當然對於我個人的角度來看，Pull System更利於DevOps的實施。每一個團隊可以搭建自己的監控系統，並關註自己關心的監控指標，並構建自己的DevOps Dashboard。

在小規模監控或者本地測試中_static_configs_是我們最常用的用於配置監控標的服務，但是在IaaS平臺（如Openstack）或者CaaS平臺（如Kubernetes）中：基礎設施、容器、應用程式的建立和銷毀會更加頻繁。

那對於Prometheus這樣的Pull System而言，如何動態的發現這些監控標的？

服務發現 Service Discovery

Prometheus支援多種服務發現機制：檔案、DNS、Consul、Kubernetes、OpenStack、EC2等等。基於服務發現的過程並不複雜，透過第三方提供的介面，Prometheus查詢到需要監控的Target串列，然後輪訓這些Target獲取監控資料。

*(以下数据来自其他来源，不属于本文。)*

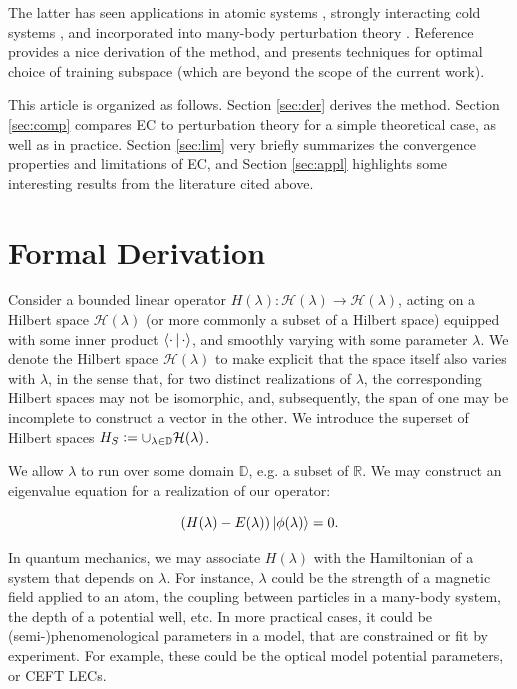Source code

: \documentclass[%
 reprint,
 amsmath,amssymb,
 aps,
]{revtex4-2}
\begin{document}
The latter has seen applications in atomic systems \cite{demol2020improved}, strongly interacting cold systems \cite{eklind2021eigenvector}, and incorporated into many-body perturbation theory \cite{demol2021bogoliubov}. Reference \cite{eklind2021eigenvector} provides a nice derivation of the method, and presents techniques for optimal choice of training subspace (which are beyond the scope of the current work).

This article is organized as follows. Section \ref{sec:der} derives the method. Section \ref{sec:comp} compares \ac{EC} to perturbation theory for a simple theoretical case, as well as in practice. Section \ref{sec:lim} very briefly summarizes the convergence properties and limitations of \ac{EC}, and Section \ref{sec:appl} highlights some interesting results from the literature cited above.


\section{\label{sec:der}Formal Derivation}

Consider a bounded linear operator $H(\lambda) : \mathcal{H}(\lambda) \rightarrow \mathcal{H}(\lambda)$, acting on a Hilbert space $\mathcal{H}(\lambda)$ (or more commonly a subset of a Hilbert space) equipped with some inner product $\Braket{\cdot|\cdot}$, and smoothly varying with some parameter $\lambda$. We denote the Hilbert space $\mathcal{H}(\lambda)$ to make explicit that the space itself also varies with $\lambda$, in the sense that, for two distinct realizations of $\lambda$, the
corresponding Hilbert spaces may not be isomorphic, and, subsequently, the span of one may be incomplete to construct a vector in the other. We introduce the superset of Hilbert spaces $H_S \vcentcolon= \cup_{\lambda \in \mathbb{D}}  \mathcal{H}(\lambda)$.

We allow $\lambda$ to run over some domain $\mathbb{D}$, e.g. a subset of $\mathbb{R}$.  We may construct an eigenvalue equation for a realization of our operator:

\begin{equation}
  \left( H(\lambda) - E(\lambda)  \right) \ket{\phi(\lambda)} = 0.
\end{equation}

In quantum mechanics, we may associate $H(\lambda)$ with the Hamiltonian of a system that depends on $\lambda$. For instance, $\lambda$ could be the strength of a magnetic field applied to an atom, the coupling between particles in a many-body system, the depth of a potential well, etc. In more practical cases, it could be (semi-)phenomenological parameters in a model, that are constrained or fit by experiment. For example, these could be the optical model potential parameters, or \ac{CEFT}
\ac{LEC}s.
\end{document}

這裡為了驗證Prometheus的服務發現能力，我們使用Docker Compose在本地搭建我們的測試環境。我們使用gliderlabs/registrator監聽Docker行程，對於暴露了埠的容器，registrator會自動將該容器暴露的服務地址註冊到Consul中。

這裡使用Node Exporter採集當前主機資料，使用cAdvisor採集容器相關資料。

完整的Docker Compose檔案如下：

version: '2'
services:
  consul:
    image: consul
    ports:
      - 8400:8400
      - 8500:8500
      - 8600:53/udp
    command: agent -server -client=0.0.0.0 -dev -node=node0 -bootstrap-expect=1 -data-dir=/tmp/consul
    labels:
      SERVICE_IGNORE: 'true'
  registrator:
    image: gliderlabs/registrator
    depends_on:
      - consul
    volumes:
      - /var/run:/tmp:rw
    command: consul://consul:8500
  prometheus:
    image: quay.io/prometheus/prometheus
    ports:
      - 9090:9090
  node_exporter:
    image: quay.io/prometheus/node-exporter
    pid: "host"
    ports:
      - 9100:9100
  cadvisor:
    image: google/cadvisor:latest
    ports:
      - 8080:8080
    volumes:
      - /:/rootfs:ro 
      - /var/run:/var/run:rw
      - /var/lib/docker/:/var/lib/docker:ro

使用Docker Compose啟動該應用堆疊，在Consul UI中，我們可以看到如下結果：

建立Prometheus配置檔案：

global:
  scrape_interval: 5s
  scrape_timeout: 5s
  evaluation_interval: 15s
scrape_configs:
  - job_name: consul_sd
    metrics_path: /metrics
    scheme: http
    consul_sd_configs:
      - server: consul:8500
        scheme: http
        services:
          - node_exporter
          - cadvisor

其中我們建立了一個Job名為consulsd，並透過consulsd_configs定義我們需要從Consul獲取的服務實體，其中：

server：指定了Consul的訪問地址
services：為註冊到Consul中的實體資訊

掛載配置檔案到Prometheus Server，並且重新啟動Docker Compose。

services:
  prometheus:
    volumes:
      - ./prometheus/prometheus:/etc/prometheus/prometheus.yml

檢視Prometheus UI的Target頁面，我們可以看到，如下結果：

我們透過將Exporter註冊到Consul，並且配置Prometheus基於Consul動態發現需要採集的標的實體。

如何過濾選擇Target實體？relabel

目前為止，只要是註冊到Consul上的Node Exporter或者cAdvisor實體是可以自動新增到Prometheus的Target當中。現在請考慮下麵的場景：

對於線上環境我們可能會劃分為：dev、stage、prod不同的叢集。每一個叢集執行多個主機節點，每個伺服器節點上執行一個Node Exporter實體。Node Exporter實體會自動測試到服務註冊中心Consul服務當中，Prometheus會根據Consul傳回的Node Exporter實體資訊產生Target串列，並且向這些Target輪訓資料。

so far so good.

然而，如果我們可能還需要：

需要按照不同的環境dev、stage、prod聚合監控資料？
對於研發團隊而言，我可能只關心dev環境的監控資料？
為每一個團隊單獨搭建一個Prometheus Server？如何讓不同團隊的Prometheus Server採集不同的環境監控資料？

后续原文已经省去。